- _WHAT THIS TASK INVOLVES_: Going through the material below, output exactly the lines from the one containing "JavaScript, NodeJS, Amazon" through the one containing "On définit une", and no pictures.

- _DATA FOR THE TASK_:
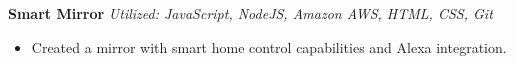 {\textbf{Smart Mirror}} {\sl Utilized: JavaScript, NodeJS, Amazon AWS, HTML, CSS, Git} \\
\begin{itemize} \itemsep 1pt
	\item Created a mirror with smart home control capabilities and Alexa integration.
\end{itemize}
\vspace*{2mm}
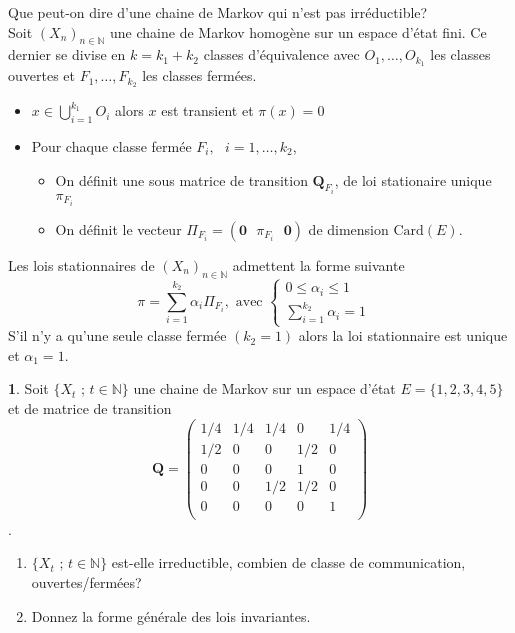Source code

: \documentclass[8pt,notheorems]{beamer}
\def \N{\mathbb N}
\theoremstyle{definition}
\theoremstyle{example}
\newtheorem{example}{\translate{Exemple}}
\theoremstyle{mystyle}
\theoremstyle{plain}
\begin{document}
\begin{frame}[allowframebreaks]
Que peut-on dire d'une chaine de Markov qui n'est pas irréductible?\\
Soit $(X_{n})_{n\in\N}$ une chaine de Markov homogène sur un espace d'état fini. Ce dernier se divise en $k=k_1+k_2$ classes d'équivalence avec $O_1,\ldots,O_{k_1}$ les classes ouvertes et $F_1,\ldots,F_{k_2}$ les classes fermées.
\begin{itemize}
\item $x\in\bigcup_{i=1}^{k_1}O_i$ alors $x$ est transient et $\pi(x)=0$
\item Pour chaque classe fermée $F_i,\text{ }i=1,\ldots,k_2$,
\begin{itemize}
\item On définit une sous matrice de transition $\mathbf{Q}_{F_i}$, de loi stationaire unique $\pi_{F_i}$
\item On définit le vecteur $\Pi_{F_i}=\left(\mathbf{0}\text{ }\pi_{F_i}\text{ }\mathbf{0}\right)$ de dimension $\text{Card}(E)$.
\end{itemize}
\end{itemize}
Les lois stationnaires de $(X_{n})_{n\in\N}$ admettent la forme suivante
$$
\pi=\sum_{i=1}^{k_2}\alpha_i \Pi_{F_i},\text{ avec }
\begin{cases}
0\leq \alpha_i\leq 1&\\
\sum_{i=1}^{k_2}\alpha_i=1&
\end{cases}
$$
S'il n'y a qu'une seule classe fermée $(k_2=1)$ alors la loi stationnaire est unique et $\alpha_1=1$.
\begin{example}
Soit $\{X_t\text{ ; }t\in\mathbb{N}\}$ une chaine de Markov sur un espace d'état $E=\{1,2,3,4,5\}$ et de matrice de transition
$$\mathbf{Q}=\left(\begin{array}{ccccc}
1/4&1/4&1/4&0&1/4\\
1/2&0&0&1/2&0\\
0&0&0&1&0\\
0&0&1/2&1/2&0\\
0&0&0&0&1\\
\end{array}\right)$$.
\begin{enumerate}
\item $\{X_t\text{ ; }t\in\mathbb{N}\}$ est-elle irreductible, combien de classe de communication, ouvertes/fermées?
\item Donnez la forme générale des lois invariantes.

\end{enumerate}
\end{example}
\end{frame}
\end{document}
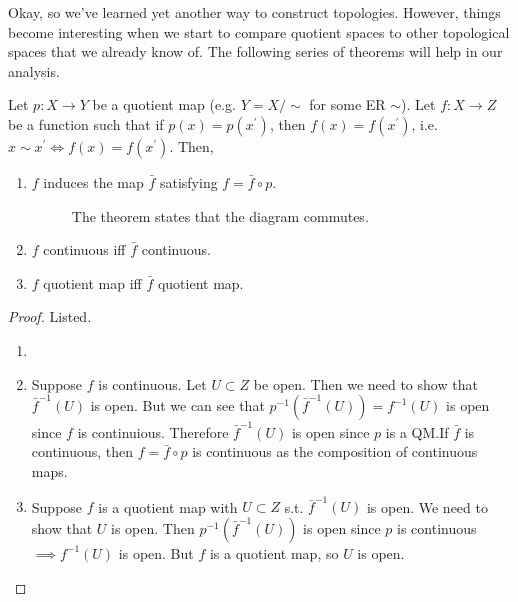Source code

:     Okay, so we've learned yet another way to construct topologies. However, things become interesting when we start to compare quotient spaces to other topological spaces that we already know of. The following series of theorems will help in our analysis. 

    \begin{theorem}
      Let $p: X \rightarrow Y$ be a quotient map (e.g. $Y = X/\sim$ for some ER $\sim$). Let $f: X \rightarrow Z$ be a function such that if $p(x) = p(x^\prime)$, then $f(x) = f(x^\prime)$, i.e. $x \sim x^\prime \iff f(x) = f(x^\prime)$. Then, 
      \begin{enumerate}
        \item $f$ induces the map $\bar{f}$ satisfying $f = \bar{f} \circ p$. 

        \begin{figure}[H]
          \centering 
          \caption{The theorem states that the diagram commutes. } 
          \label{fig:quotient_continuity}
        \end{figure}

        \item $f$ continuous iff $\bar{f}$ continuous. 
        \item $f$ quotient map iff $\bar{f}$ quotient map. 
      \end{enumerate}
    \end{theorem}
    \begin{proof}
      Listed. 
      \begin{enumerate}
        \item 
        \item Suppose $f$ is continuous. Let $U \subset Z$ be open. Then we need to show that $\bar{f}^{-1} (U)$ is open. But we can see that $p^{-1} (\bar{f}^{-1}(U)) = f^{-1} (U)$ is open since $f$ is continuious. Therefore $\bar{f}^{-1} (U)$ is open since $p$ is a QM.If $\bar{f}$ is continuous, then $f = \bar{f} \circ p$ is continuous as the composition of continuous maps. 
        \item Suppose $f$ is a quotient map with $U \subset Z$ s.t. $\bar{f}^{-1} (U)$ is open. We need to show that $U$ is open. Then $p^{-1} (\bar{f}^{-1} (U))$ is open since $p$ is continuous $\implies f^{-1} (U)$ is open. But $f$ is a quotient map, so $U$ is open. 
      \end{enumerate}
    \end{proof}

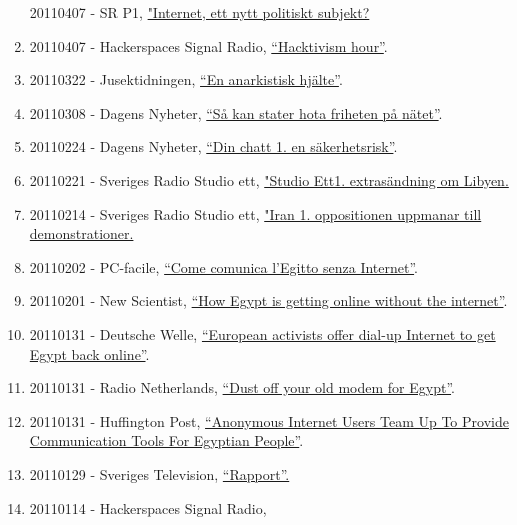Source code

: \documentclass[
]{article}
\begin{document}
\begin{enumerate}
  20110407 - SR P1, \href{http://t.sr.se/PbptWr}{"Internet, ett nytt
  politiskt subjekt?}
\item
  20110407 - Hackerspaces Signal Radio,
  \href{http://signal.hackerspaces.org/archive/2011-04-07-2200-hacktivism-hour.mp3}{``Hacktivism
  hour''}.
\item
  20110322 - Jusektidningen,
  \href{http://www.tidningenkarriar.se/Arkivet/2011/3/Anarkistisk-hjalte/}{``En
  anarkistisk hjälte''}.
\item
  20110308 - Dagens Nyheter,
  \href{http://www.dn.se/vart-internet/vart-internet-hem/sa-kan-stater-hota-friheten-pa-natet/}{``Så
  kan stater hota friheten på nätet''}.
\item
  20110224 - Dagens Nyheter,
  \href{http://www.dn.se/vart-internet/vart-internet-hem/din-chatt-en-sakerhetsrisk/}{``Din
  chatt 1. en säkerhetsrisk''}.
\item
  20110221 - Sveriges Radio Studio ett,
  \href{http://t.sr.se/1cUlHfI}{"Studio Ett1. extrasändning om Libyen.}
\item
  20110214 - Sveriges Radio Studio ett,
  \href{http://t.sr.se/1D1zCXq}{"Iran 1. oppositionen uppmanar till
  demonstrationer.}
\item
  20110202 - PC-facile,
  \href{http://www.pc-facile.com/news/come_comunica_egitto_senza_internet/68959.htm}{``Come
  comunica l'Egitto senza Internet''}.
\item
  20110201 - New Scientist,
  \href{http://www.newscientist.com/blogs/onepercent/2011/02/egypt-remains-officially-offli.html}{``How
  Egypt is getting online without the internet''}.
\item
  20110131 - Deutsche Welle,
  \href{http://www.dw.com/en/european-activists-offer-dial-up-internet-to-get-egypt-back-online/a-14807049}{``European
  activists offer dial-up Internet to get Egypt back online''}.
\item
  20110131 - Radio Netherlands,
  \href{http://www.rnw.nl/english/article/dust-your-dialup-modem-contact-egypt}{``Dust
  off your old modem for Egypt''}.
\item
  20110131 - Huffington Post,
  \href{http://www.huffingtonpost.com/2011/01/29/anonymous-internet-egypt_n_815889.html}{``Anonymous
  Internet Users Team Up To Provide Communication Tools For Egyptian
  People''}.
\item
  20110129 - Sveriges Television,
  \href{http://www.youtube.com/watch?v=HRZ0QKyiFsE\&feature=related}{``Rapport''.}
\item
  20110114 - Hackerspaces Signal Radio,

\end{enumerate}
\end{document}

* * *

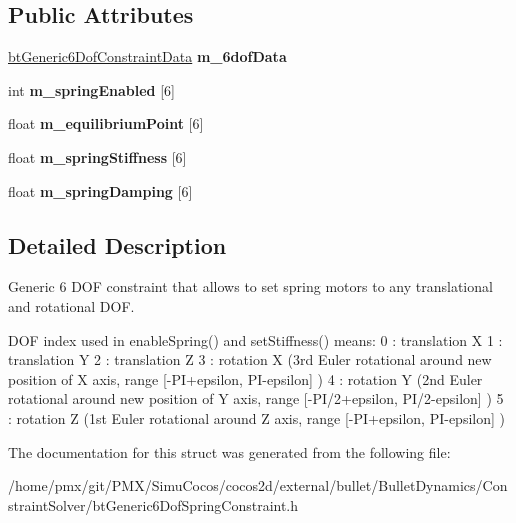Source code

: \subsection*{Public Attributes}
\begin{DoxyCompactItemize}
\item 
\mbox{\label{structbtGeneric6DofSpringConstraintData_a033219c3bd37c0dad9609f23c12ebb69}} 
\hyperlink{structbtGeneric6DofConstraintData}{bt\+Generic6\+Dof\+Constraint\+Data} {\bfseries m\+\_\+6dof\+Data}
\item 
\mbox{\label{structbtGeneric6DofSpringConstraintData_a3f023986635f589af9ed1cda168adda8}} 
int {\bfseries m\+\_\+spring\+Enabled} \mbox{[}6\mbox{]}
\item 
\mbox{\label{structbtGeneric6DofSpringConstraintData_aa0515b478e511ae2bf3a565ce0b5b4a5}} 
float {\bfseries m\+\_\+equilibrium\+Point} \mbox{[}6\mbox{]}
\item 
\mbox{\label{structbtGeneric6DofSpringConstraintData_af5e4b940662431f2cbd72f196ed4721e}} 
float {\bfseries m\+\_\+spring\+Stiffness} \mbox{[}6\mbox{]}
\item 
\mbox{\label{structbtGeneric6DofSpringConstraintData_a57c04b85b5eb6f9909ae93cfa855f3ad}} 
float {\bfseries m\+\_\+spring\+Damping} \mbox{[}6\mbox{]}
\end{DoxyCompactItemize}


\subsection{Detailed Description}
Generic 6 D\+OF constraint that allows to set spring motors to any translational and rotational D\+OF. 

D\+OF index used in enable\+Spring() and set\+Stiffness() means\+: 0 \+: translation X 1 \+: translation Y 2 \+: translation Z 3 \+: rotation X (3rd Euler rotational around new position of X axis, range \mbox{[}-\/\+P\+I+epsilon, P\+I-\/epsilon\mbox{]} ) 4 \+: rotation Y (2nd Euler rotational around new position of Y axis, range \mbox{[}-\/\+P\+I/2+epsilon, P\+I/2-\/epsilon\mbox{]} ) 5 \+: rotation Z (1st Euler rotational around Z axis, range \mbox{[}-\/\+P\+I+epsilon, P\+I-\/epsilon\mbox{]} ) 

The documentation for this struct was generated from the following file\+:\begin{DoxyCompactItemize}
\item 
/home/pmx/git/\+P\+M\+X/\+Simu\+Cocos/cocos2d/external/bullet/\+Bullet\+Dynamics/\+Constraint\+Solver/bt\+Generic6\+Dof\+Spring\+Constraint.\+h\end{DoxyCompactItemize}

==

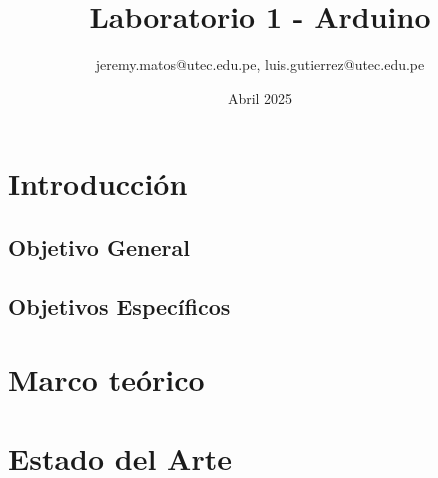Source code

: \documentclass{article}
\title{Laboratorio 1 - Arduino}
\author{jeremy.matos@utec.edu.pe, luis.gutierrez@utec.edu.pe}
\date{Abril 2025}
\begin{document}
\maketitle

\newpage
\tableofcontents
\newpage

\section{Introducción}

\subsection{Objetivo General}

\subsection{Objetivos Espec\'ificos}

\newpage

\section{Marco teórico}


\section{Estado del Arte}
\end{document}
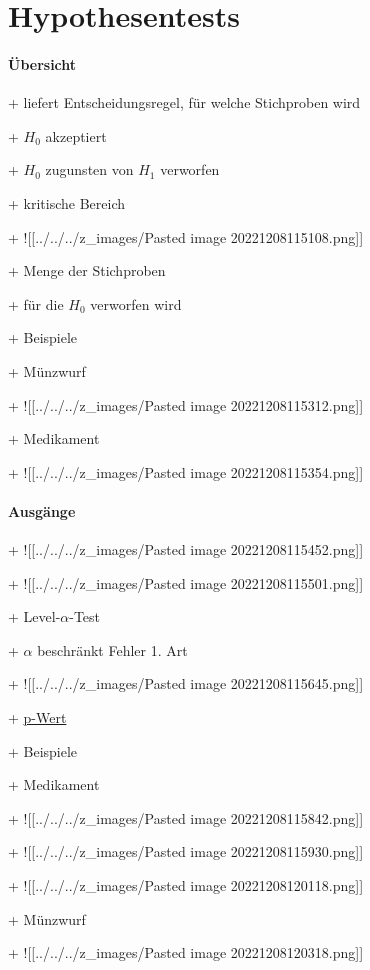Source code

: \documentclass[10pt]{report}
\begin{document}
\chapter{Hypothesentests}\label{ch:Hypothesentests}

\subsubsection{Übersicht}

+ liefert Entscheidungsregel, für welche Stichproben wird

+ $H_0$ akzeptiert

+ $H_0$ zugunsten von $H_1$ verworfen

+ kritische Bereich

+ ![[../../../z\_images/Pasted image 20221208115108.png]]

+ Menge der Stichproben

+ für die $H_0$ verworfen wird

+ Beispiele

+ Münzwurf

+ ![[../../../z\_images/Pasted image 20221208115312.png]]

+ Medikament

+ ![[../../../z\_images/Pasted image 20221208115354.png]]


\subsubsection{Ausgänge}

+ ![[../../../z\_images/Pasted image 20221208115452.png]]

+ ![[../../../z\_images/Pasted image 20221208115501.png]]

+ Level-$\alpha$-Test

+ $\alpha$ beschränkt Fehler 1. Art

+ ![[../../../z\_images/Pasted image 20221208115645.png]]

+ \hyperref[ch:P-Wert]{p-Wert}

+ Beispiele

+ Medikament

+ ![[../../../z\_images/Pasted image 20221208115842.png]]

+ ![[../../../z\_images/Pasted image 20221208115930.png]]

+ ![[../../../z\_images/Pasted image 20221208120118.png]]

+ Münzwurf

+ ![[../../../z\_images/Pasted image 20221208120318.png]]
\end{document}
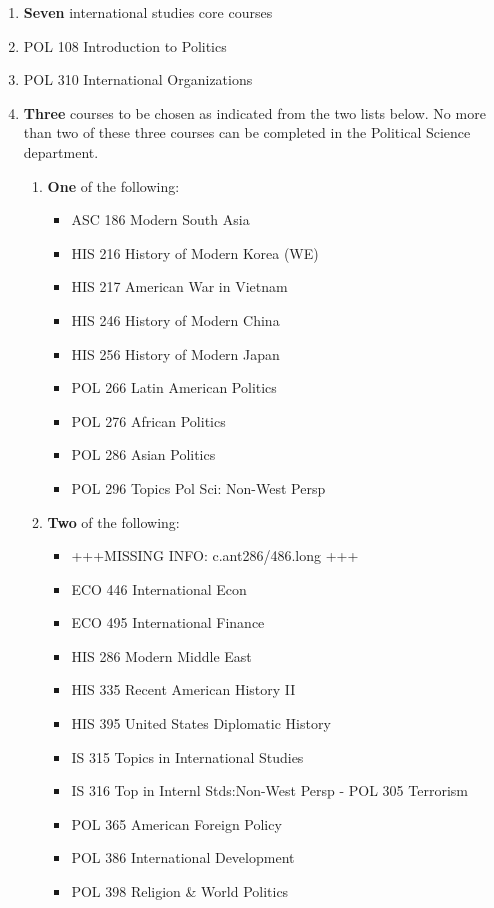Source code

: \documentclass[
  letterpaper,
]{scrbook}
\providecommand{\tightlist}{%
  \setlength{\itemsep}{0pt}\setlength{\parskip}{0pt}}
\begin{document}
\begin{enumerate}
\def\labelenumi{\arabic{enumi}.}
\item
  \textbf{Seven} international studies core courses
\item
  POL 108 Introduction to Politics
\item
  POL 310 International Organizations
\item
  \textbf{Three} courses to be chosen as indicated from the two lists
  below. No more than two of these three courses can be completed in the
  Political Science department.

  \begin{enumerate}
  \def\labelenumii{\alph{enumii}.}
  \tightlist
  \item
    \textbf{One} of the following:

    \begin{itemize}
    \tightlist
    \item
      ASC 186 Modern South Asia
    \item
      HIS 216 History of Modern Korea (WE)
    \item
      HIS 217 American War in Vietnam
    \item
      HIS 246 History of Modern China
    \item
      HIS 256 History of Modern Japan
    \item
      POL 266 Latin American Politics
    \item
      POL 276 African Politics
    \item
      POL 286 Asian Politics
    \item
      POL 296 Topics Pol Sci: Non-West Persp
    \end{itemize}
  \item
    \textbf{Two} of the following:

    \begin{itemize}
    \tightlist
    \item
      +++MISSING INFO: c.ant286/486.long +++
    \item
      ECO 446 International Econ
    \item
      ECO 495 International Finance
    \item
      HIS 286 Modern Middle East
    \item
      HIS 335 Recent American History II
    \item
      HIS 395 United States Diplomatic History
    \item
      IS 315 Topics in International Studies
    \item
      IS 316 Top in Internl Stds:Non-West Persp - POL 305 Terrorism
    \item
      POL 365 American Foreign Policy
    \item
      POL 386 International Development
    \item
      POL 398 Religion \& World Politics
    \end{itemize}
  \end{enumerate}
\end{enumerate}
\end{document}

- _RESPONSE AREA_:
 {\textbf{Smart Mirror}} {\sl Utilized: JavaScript, NodeJS, Amazon AWS, HTML, CSS, Git} \\
\begin{itemize} \itemsep 1pt
	\item Created a mirror with smart home control capabilities and Alexa integration.
\end{itemize}
\vspace*{2mm}
Source code

: \documentclass[8pt,notheorems]{beamer}
\def \N{\mathbb N}
\theoremstyle{definition}
\theoremstyle{example}
\newtheorem{example}{\translate{Exemple}}
\theoremstyle{mystyle}
\theoremstyle{plain}
\begin{document}
\begin{frame}[allowframebreaks]
Que peut-on dire d'une chaine de Markov qui n'est pas irréductible?\\
Soit $(X_{n})_{n\in\N}$ une chaine de Markov homogène sur un espace d'état fini. Ce dernier se divise en $k=k_1+k_2$ classes d'équivalence avec $O_1,\ldots,O_{k_1}$ les classes ouvertes et $F_1,\ldots,F_{k_2}$ les classes fermées.
\begin{itemize}
\item $x\in\bigcup_{i=1}^{k_1}O_i$ alors $x$ est transient et $\pi(x)=0$
\item Pour chaque classe fermée $F_i,\text{ }i=1,\ldots,k_2$,
\begin{itemize}
\item On définit une sous matrice de transition $\mathbf{Q}_{F_i}$, de loi stationaire unique $\pi_{F_i}$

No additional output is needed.